Jesus himself demonstrates great
emotion over this. We see in the Gospel
of John, Chapter 11, that Jesus weeps at the tomb of Lazarus.
In a sermon about this episode in the
Gospel, Cardinal John Henry Newman asks why would Jesus weep. Did he not know
what he was about to do?
Newman suggests that he weeps, first,
in the sorrow of vulnerability just as a mother or father would weep to see her
child or his child defenseless against some difficulty, even if the difficulty
is short-lived or temporary.
Newman suggests that this weeping –
this lament – shows that Jesus shares our humanity completely, along this his
divine power.
Newman suggests also that Jesus weeps,
in anticipation, in joy.
Jesus
weeps knowing that he could and would conquer death, although with great
effort.
And, just as we might be overcome with
emotion to deliver good news to someone in distress, Jesus is joyful for you
and for me.
[__09__] He
is joyful, not only at the time of resurrection for Lazarus and for all us on
the last day, and he is joyful whenever we conquer the death of our sin, pride
through confession and contrition. “There is
more joy in heaven over one sinner who repents than over ninety-nine righteous
people with no need of repentance.” (Luke 15: 7)
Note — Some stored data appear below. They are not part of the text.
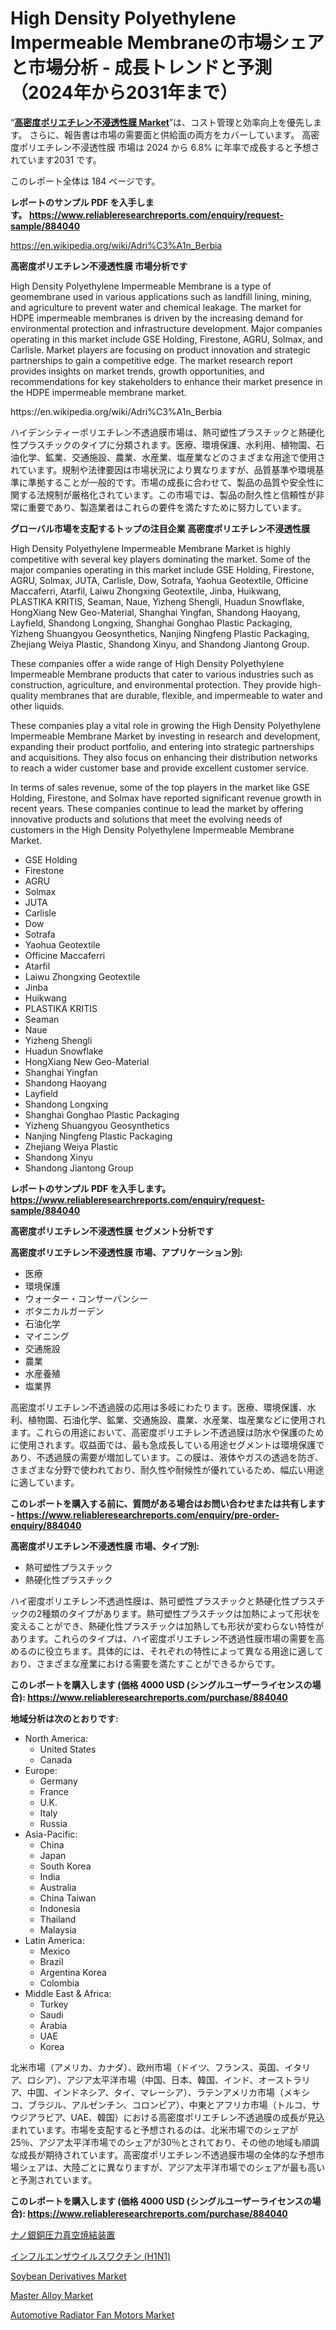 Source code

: <p><h1>High Density Polyethylene Impermeable Membraneの市場シェアと市場分析 - 成長トレンドと予測（2024年から2031年まで）</h1></p><p>&ldquo;<strong><a href="https://www.reliableresearchreports.com/high-density-polyethylene-impermeable-membrane-r884040">高密度ポリエチレン不浸透性膜 Market</a></strong>&rdquo;は、コスト管理と効率向上を優先します。 さらに、報告書は市場の需要面と供給面の両方をカバーしています。 高密度ポリエチレン不浸透性膜 市場は 2024 から 6.8% に年率で成長すると予想されています2031 です。</p>
<p>このレポート全体は 184 ページです。</p>
<p><strong>レポートのサンプル PDF を入手します。&nbsp;<a href="https://www.reliableresearchreports.com/enquiry/request-sample/884040">https://www.reliableresearchreports.com/enquiry/request-sample/884040</a></strong></p>
<p><a href="https://en.wikipedia.org/wiki/Adri%C3%A1n_Berbia">https://en.wikipedia.org/wiki/Adri%C3%A1n_Berbia</a></p>
<p><strong>高密度ポリエチレン不浸透性膜 市場分析です</strong></p>
<p><p>High Density Polyethylene Impermeable Membrane is a type of geomembrane used in various applications such as landfill lining, mining, and agriculture to prevent water and chemical leakage. The market for HDPE impermeable membranes is driven by the increasing demand for environmental protection and infrastructure development. Major companies operating in this market include GSE Holding, Firestone, AGRU, Solmax, and Carlisle. Market players are focusing on product innovation and strategic partnerships to gain a competitive edge. The market research report provides insights on market trends, growth opportunities, and recommendations for key stakeholders to enhance their market presence in the HDPE impermeable membrane market.</p></p>
<p>https://en.wikipedia.org/wiki/Adri%C3%A1n_Berbia</p>
<p><p>ハイデンシティーポリエチレン不透過膜市場は、熱可塑性プラスチックと熱硬化性プラスチックのタイプに分類されます。医療、環境保護、水利用、植物園、石油化学、鉱業、交通施設、農業、水産業、塩産業などのさまざまな用途で使用されています。規制や法律要因は市場状況により異なりますが、品質基準や環境基準に準拠することが一般的です。市場の成長に合わせて、製品の品質や安全性に関する法規制が厳格化されています。この市場では、製品の耐久性と信頼性が非常に重要であり、製造業者はこれらの要件を満たすために努力しています。</p></p>
<p><strong>グローバル市場を支配するトップの注目企業 高密度ポリエチレン不浸透性膜</strong></p>
<p><p>High Density Polyethylene Impermeable Membrane Market is highly competitive with several key players dominating the market. Some of the major companies operating in this market include GSE Holding, Firestone, AGRU, Solmax, JUTA, Carlisle, Dow, Sotrafa, Yaohua Geotextile, Officine Maccaferri, Atarfil, Laiwu Zhongxing Geotextile, Jinba, Huikwang, PLASTIKA KRITIS, Seaman, Naue, Yizheng Shengli, Huadun Snowflake, HongXiang New Geo-Material, Shanghai Yingfan, Shandong Haoyang, Layfield, Shandong Longxing, Shanghai Gonghao Plastic Packaging, Yizheng Shuangyou Geosynthetics, Nanjing Ningfeng Plastic Packaging, Zhejiang Weiya Plastic, Shandong Xinyu, and Shandong Jiantong Group.</p><p>These companies offer a wide range of High Density Polyethylene Impermeable Membrane products that cater to various industries such as construction, agriculture, and environmental protection. They provide high-quality membranes that are durable, flexible, and impermeable to water and other liquids.</p><p>These companies play a vital role in growing the High Density Polyethylene Impermeable Membrane Market by investing in research and development, expanding their product portfolio, and entering into strategic partnerships and acquisitions. They also focus on enhancing their distribution networks to reach a wider customer base and provide excellent customer service.</p><p>In terms of sales revenue, some of the top players in the market like GSE Holding, Firestone, and Solmax have reported significant revenue growth in recent years. These companies continue to lead the market by offering innovative products and solutions that meet the evolving needs of customers in the High Density Polyethylene Impermeable Membrane Market.</p></p>
<p><ul><li>GSE Holding</li><li>Firestone</li><li>AGRU</li><li>Solmax</li><li>JUTA</li><li>Carlisle</li><li>Dow</li><li>Sotrafa</li><li>Yaohua Geotextile</li><li>Officine Maccaferri</li><li>Atarfil</li><li>Laiwu Zhongxing Geotextile</li><li>Jinba</li><li>Huikwang</li><li>PLASTIKA KRITIS</li><li>Seaman</li><li>Naue</li><li>Yizheng Shengli</li><li>Huadun Snowflake</li><li>HongXiang New Geo-Material</li><li>Shanghai Yingfan</li><li>Shandong Haoyang</li><li>Layfield</li><li>Shandong Longxing</li><li>Shanghai Gonghao Plastic Packaging</li><li>Yizheng Shuangyou Geosynthetics</li><li>Nanjing Ningfeng Plastic Packaging</li><li>Zhejiang Weiya Plastic</li><li>Shandong Xinyu</li><li>Shandong Jiantong Group</li></ul></p>
<p><strong>レポートのサンプル PDF を入手します。 <a href="https://www.reliableresearchreports.com/enquiry/request-sample/884040">https://www.reliableresearchreports.com/enquiry/request-sample/884040</a></strong></p>
<p><strong>高密度ポリエチレン不浸透性膜 セグメント分析です</strong></p>
<p><strong>高密度ポリエチレン不浸透性膜 市場、アプリケーション別:</strong></p>
<p><ul><li>医療</li><li>環境保護</li><li>ウォーター・コンサーバンシー</li><li>ボタニカルガーデン</li><li>石油化学</li><li>マイニング</li><li>交通施設</li><li>農業</li><li>水産養殖</li><li>塩業界</li></ul></p>
<p><p>高密度ポリエチレン不透過膜の応用は多岐にわたります。医療、環境保護、水利、植物園、石油化学、鉱業、交通施設、農業、水産業、塩産業などに使用されます。これらの用途において、高密度ポリエチレン不透過膜は防水や保護のために使用されます。収益面では、最も急成長している用途セグメントは環境保護であり、不透過膜の需要が増加しています。この膜は、液体やガスの透過を防ぎ、さまざまな分野で使われており、耐久性や耐候性が優れているため、幅広い用途に適しています。</p></p>
<p><strong>このレポートを購入する前に、質問がある場合はお問い合わせまたは共有します - <a href="https://www.reliableresearchreports.com/enquiry/pre-order-enquiry/884040">https://www.reliableresearchreports.com/enquiry/pre-order-enquiry/884040</a></strong></p>
<p><strong>高密度ポリエチレン不浸透性膜 市場、タイプ別:</strong></p>
<p><ul><li>熱可塑性プラスチック</li><li>熱硬化性プラスチック</li></ul></p>
<p><p>ハイ密度ポリエチレン不透過性膜は、熱可塑性プラスチックと熱硬化性プラスチックの2種類のタイプがあります。熱可塑性プラスチックは加熱によって形状を変えることができ、熱硬化性プラスチックは加熱しても形状が変わらない特性があります。これらのタイプは、ハイ密度ポリエチレン不透過性膜市場の需要を高めるのに役立ちます。具体的には、それぞれの特性によって異なる用途に適しており、さまざまな産業における需要を満たすことができるからです。</p></p>
<p><strong>このレポートを購入します (価格 4000 USD (シングルユーザーライセンスの場合): <a href="https://www.reliableresearchreports.com/purchase/884040">https://www.reliableresearchreports.com/purchase/884040</a></strong></p>
<p><strong>地域分析は次のとおりです:</strong></p>
<p><ul>
    <li>
        North America:
        <ul>
            <li>United States</li>
            <li>Canada</li>
        </ul>
    </li>
    <li>
        Europe:
        <ul>
            <li>Germany</li>
            <li>France</li>
            <li>U.K.</li>
            <li>Italy</li>
            <li>Russia</li>
        </ul>
    </li>
    <li>
        Asia-Pacific:
        <ul>
            <li>China</li>
            <li>Japan</li>
            <li>South Korea</li>
            <li>India</li>
            <li>Australia</li>
            <li>China Taiwan</li>
            <li>Indonesia</li>
            <li>Thailand</li>
            <li>Malaysia</li>
        </ul>
    </li>
    <li>
        Latin America:
        <ul>
            <li>Mexico</li>
            <li>Brazil</li>
            <li>Argentina Korea</li>
            <li>Colombia</li>
        </ul>
    </li>
    <li>
        Middle East & Africa:
        <ul>
            <li>Turkey</li>
            <li>Saudi</li>
            <li>Arabia</li>
            <li>UAE</li>
            <li>Korea</li>
        </ul>
    </li>
    </ul></p>
<p><p>北米市場（アメリカ、カナダ）、欧州市場（ドイツ、フランス、英国、イタリア、ロシア）、アジア太平洋市場（中国、日本、韓国、インド、オーストラリア、中国、インドネシア、タイ、マレーシア）、ラテンアメリカ市場（メキシコ、ブラジル、アルゼンチン、コロンビア）、中東とアフリカ市場（トルコ、サウジアラビア、UAE、韓国）における高密度ポリエチレン不透過膜の成長が見込まれています。市場を支配すると予想されるのは、北米市場でのシェアが25％、アジア太平洋市場でのシェアが30％とされており、その他の地域も順調な成長が期待されています。高密度ポリエチレン不透過膜市場の全体的な予想市場シェアは、大陸ごとに異なりますが、アジア太平洋市場でのシェアが最も高いと予測されています。</p></p>
<p><strong>このレポートを購入します (価格 4000 USD (シングルユーザーライセンスの場合): <a href="https://www.reliableresearchreports.com/purchase/884040">https://www.reliableresearchreports.com/purchase/884040</a></strong></p>
<p><p><a href="https://medium.com/@alyle7648/%E3%82%B0%E3%83%AD%E3%83%BC%E3%83%90%E3%83%AB%E3%83%8A%E3%83%8E%E3%82%B7%E3%83%AB%E3%83%90%E3%83%BC%E3%82%B3%E3%83%83%E3%83%91%E3%83%BC%E3%83%97%E3%83%AC%E3%83%83%E3%82%B7%E3%83%A3%E3%83%BC%E3%83%90%E3%82%AD%E3%83%A5%E3%83%BC%E3%83%A0%E7%84%BC%E7%B5%90%E8%A3%85%E7%BD%AE%E5%B8%82%E5%A0%B4%E3%81%AE%E5%8C%85%E6%8B%AC%E7%9A%84%E5%88%86%E6%9E%90-%E6%88%90%E9%95%B7%E3%83%88%E3%83%AC%E3%83%B3%E3%83%89%E3%81%A8%E5%B8%82%E5%A0%B4%E4%BA%88%E6%B8%AC-2024%E5%B9%B4-2031%E5%B9%B4-0612a866eaac">ナノ銀銅圧力真空焼結装置</a></p><p><a href="https://github.com/lababdou/Market-Research-Report-List-5/blob/main/624982987343.md">インフルエンザウイルスワクチン (H1N1)</a></p><p><a href="https://issuu.com/reportprime-2/docs/soybean-derivatives-market-size-203_be1285f74b0cd1">Soybean Derivatives Market</a></p><p><a href="https://issuu.com/reportprime-2/docs/master-alloy-market-size-2030.pptx_d86327d1c79dca">Master Alloy Market</a></p><p><a href="https://github.com/NorbertYates/Market-Research-Report-List-6/blob/main/automotive-radiator-fan-motors-market.md">Automotive Radiator Fan Motors Market</a></p></p>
Jesus rejoices whenever we die to
ourselves, rise again, and turn to him.
He rejoices to wake us from our sleep,
every day of our lives, and he will do this with carefully chosen words.
And, he is said to Martha with
encouragement, “Your
brother will rise.” (Matthew
11:23) [__fin__]
[1]
John Henry Newman, “Tears of Christ at the Grave of Lazarus”, Parochial & Plain Sermons (1891),
Book 3, Sermon 10, San Francisco: Ignatius, Press, 1997, pp.